REQUIRED WORK: Lines in the listing below that contain the string "Market" are to be found and copied.

GIVEN ENTRIES:

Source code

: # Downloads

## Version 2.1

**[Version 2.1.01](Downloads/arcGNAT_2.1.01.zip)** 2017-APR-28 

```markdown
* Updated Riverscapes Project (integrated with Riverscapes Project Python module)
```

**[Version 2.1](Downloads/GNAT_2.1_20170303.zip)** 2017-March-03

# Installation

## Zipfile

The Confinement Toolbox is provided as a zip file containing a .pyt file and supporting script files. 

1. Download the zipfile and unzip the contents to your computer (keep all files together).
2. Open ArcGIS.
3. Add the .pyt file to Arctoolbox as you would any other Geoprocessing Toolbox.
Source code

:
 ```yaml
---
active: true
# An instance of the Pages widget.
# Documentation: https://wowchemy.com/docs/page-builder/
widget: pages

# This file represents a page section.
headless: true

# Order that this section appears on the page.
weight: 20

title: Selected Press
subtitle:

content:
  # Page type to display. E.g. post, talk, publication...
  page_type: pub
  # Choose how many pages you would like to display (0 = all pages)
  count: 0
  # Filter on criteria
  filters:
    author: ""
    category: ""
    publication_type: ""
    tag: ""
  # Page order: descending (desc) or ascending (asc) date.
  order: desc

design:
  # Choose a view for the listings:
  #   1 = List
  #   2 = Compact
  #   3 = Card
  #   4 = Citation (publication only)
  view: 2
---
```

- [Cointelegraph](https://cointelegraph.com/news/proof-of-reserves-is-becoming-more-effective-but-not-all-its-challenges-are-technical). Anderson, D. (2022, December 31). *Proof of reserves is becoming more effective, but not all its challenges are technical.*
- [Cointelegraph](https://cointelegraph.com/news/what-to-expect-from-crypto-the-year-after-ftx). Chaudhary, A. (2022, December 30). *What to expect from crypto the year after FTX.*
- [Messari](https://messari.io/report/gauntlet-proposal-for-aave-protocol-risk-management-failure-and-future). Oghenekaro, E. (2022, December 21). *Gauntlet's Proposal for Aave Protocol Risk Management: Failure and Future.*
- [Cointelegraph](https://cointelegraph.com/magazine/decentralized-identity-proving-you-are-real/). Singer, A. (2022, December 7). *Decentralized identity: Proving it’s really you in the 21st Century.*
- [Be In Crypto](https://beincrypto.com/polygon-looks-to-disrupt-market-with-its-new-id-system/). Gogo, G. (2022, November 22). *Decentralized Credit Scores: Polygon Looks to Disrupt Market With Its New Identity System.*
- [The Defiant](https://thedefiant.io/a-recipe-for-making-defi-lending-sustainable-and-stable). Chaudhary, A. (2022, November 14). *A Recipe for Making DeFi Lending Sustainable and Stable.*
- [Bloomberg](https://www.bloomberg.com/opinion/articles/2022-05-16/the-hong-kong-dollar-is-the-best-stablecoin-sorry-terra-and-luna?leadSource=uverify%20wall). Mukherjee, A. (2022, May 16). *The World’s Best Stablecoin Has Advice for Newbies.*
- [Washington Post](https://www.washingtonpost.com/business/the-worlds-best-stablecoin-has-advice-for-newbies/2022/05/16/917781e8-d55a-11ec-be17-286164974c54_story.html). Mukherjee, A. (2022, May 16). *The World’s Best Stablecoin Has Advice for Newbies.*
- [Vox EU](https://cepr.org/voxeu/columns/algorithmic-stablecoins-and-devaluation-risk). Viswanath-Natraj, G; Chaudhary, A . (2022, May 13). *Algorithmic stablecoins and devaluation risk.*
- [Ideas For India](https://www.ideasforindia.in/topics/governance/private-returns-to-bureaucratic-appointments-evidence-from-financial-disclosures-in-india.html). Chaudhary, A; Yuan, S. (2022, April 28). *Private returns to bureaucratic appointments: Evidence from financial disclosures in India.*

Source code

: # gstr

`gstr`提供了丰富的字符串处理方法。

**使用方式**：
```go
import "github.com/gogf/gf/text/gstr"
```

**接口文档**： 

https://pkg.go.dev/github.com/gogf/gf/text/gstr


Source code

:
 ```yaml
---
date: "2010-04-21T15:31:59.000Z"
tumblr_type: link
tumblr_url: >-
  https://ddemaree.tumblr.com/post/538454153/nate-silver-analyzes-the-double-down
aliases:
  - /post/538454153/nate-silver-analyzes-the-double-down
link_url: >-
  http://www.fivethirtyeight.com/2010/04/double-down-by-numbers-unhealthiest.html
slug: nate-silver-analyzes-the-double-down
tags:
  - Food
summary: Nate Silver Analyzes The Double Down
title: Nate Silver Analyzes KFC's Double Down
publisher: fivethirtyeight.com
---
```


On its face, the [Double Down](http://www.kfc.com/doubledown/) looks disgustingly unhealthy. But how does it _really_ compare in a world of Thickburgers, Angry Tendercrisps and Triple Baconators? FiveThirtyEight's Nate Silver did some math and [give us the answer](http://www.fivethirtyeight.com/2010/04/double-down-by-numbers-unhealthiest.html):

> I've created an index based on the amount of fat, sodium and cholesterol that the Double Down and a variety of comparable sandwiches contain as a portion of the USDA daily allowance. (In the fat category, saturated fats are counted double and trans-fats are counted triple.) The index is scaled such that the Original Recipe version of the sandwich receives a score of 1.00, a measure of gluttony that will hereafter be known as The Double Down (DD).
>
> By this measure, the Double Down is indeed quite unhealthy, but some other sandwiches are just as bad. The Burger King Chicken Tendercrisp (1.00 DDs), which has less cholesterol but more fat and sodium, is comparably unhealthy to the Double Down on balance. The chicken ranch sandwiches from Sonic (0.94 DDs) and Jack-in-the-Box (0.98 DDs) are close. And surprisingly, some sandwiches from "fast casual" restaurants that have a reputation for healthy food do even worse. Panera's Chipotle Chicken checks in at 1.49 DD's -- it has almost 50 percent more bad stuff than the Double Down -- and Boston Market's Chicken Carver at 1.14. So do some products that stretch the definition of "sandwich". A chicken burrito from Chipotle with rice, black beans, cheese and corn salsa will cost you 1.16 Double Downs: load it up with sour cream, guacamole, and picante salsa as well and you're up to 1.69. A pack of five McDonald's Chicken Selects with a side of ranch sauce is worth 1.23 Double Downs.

EXERCISE ANSWER:
- [Be In Crypto](https://beincrypto.com/polygon-looks-to-disrupt-market-with-its-new-id-system/). Gogo, G. (2022, November 22). *Decentralized Credit Scores: Polygon Looks to Disrupt Market With Its New Identity System.*
> By this measure, the Double Down is indeed quite unhealthy, but some other sandwiches are just as bad. The Burger King Chicken Tendercrisp (1.00 DDs), which has less cholesterol but more fat and sodium, is comparably unhealthy to the Double Down on balance. The chicken ranch sandwiches from Sonic (0.94 DDs) and Jack-in-the-Box (0.98 DDs) are close. And surprisingly, some sandwiches from "fast casual" restaurants that have a reputation for healthy food do even worse. Panera's Chipotle Chicken checks in at 1.49 DD's -- it has almost 50 percent more bad stuff than the Double Down -- and Boston Market's Chicken Carver at 1.14. So do some products that stretch the definition of "sandwich". A chicken burrito from Chipotle with rice, black beans, cheese and corn salsa will cost you 1.16 Double Downs: load it up with sour cream, guacamole, and picante salsa as well and you're up to 1.69. A pack of five McDonald's Chicken Selects with a side of ranch sauce is worth 1.23 Double Downs.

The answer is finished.